According to critic Vladimir Stasov, Glazunov and Tchaikovsky first met in October 1884 at a gathering hosted by Balakirev. Glazunov was then 19 years old. Tchaikovsky was in Saint Petersburg because his opera Eugene Onegin was being performed at the Mariinsky Theater. Glazunov later wrote that while the nationalists' circle "was no longer so ideologically closed and isolated as it had been earlier", they "did not consider P.I. Tchaikovsky one of our own. We valued only a few of his works, like Romeo and Juliet, The Tempest, Francesca [da Rimini] and the finale of the Second Symphony. The rest of his output was either unknown or alien to us". Tchaikovsky's presence won over Glazunov and the other young members present, and his conversation with them "was a fresh breeze amid our somewhat dusty atmosphere ... Many of the young musicians present, including Lyadov and myself, left Balakirev's apartment charmed by Tchaikovsky's personality. ... As Lyadov put it, our acquaintance with the great composer was a real occasion."

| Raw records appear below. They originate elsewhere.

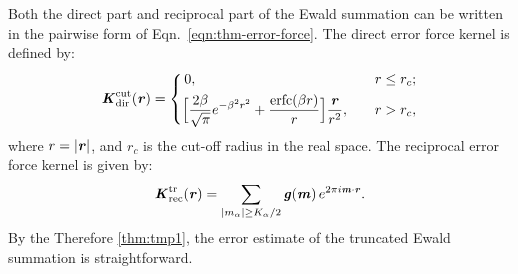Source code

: \documentclass[aps,pre,preprint]{revtex4}
\renewcommand{\v}[1]{\textbf{\textit{#1}}}
\begin{document}
Both the direct part and reciprocal part of the Ewald summation can be
written in the pairwise form of Eqn.~\eqref{eqn:thm-error-force}.  The direct
error force kernel is defined by:
\begin{align}
  \v K^{\textrm{cut}}_{\textrm{dir}}(\v r) =
  \left\{
    \begin{aligned}
      &\,0, &\quad & r \leq r_c;\\
      &
      \Big[
      \frac{2\beta}{\sqrt\pi} e^{-\beta^2r^2} + \frac{\textrm{erfc}(\beta r)}{r}
      \Big]\frac{\v r}{r^2}
      ,& & r > r_c,
    \end{aligned}
  \right.
\end{align}
where $r = \vert\v r\vert$, and $r_c$ is the cut-off radius in the
real space.
The reciprocal error force kernel is given by:
\begin{align}
  \v K^{\textrm{tr}}_{\textrm{rec}}(\v r) =
  \sum_{
      \vert m_\alpha\vert \geq K_\alpha/2}
  \v g(\v m) \,
  e^{2\pi i\v m\cdot\v r}.
\end{align}
By the Therefore \ref{thm:tmp1}, the error estimate of the
truncated Ewald summation is straightforward.


\end{document}
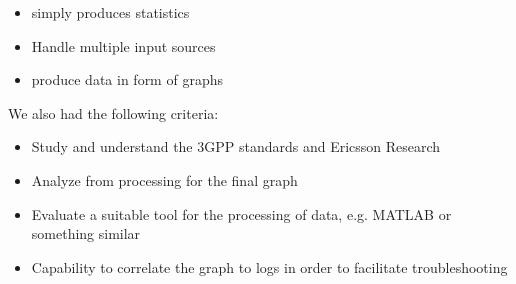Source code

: \documentclass[cropmarks, frame, english]{idamasterthesis}
\begin{document}
 \begin{itemize} 
 \item simply produces statistics
 \item Handle multiple input sources
 \item produce data in form of graphs
 \end{itemize} 

\setlength{\parindent}{0cm} We also had the following criteria: 
 
 \begin{itemize} 
 \item Study and understand the 3GPP standards and Ericsson Research
 \item Analyze from processing for the final graph
 \item Evaluate a suitable tool for the processing of data, e.g. MATLAB or something similar
 \item Capability to correlate the graph to logs in order to facilitate troubleshooting
 \end{itemize}
\end{document}
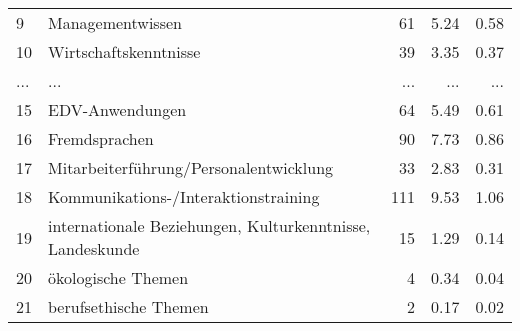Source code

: \begin{longtable}{lXrrr}
        9 & \multicolumn{1}{X}{Managementwissen} & %
          \num{61} &
          \num[round-mode=places,round-precision=2]{5,24} &
          \num[round-mode=places,round-precision=2]{0,58} \\
        10 & \multicolumn{1}{X}{Wirtschaftskenntnisse} & %
          \num{39} &
          \num[round-mode=places,round-precision=2]{3,35} &
          \num[round-mode=places,round-precision=2]{0,37} \\
       ... & ... & ... & ... & ... \\
        15 & \multicolumn{1}{X}{EDV-Anwendungen} & %
          \num{64} &
          \num[round-mode=places,round-precision=2]{5,49} &
          \num[round-mode=places,round-precision=2]{0,61} \\

        16 & \multicolumn{1}{X}{Fremdsprachen} & %
          \num{90} &
          \num[round-mode=places,round-precision=2]{7,73} &
          \num[round-mode=places,round-precision=2]{0,86} \\

        17 & \multicolumn{1}{X}{Mitarbeiterführung/Personalentwicklung} & %
          \num{33} &
          \num[round-mode=places,round-precision=2]{2,83} &
          \num[round-mode=places,round-precision=2]{0,31} \\

        18 & \multicolumn{1}{X}{Kommunikations-/Interaktionstraining} & %
          \num{111} &
          \num[round-mode=places,round-precision=2]{9,53} &
          \num[round-mode=places,round-precision=2]{1,06} \\

        19 & \multicolumn{1}{X}{internationale Beziehungen, Kulturkenntnisse, Landeskunde} & %
          \num{15} &
          \num[round-mode=places,round-precision=2]{1,29} &
          \num[round-mode=places,round-precision=2]{0,14} \\

        20 & \multicolumn{1}{X}{ökologische Themen} & %
          \num{4} &
          \num[round-mode=places,round-precision=2]{0,34} &
          \num[round-mode=places,round-precision=2]{0,04} \\

        21 & \multicolumn{1}{X}{berufsethische Themen} & %
          \num{2} &
          \num[round-mode=places,round-precision=2]{0,17} &
          \num[round-mode=places,round-precision=2]{0,02} \\


\end{longtable}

Glazunov adds that his relationship with Tchaikovsky changed from the elder composer being "not ... one of our own" to a close friendship that would last until Tchaikovsky's death. "I met Tchaikovsky quite often both at Balakirev's and at my own home", Glazunov remembered. "We usually met over music. He always appeared in our social circle as one of the most welcome guests; besides myself and Lyadov, Rimsky-Korsakov and Balakirev were also constant members of our circle." This circle, with which Tchaikovsky would spend an increasing amount of time in the last couple of years of his life, would come to be known as the Belyayev circle, named after its patron, Belyayev. According to musicologist Richard Taruskin, Belyayev, through his financial influence, would shape Russian music more greatly and lastingly than either Balakirev or Stasov were able to do.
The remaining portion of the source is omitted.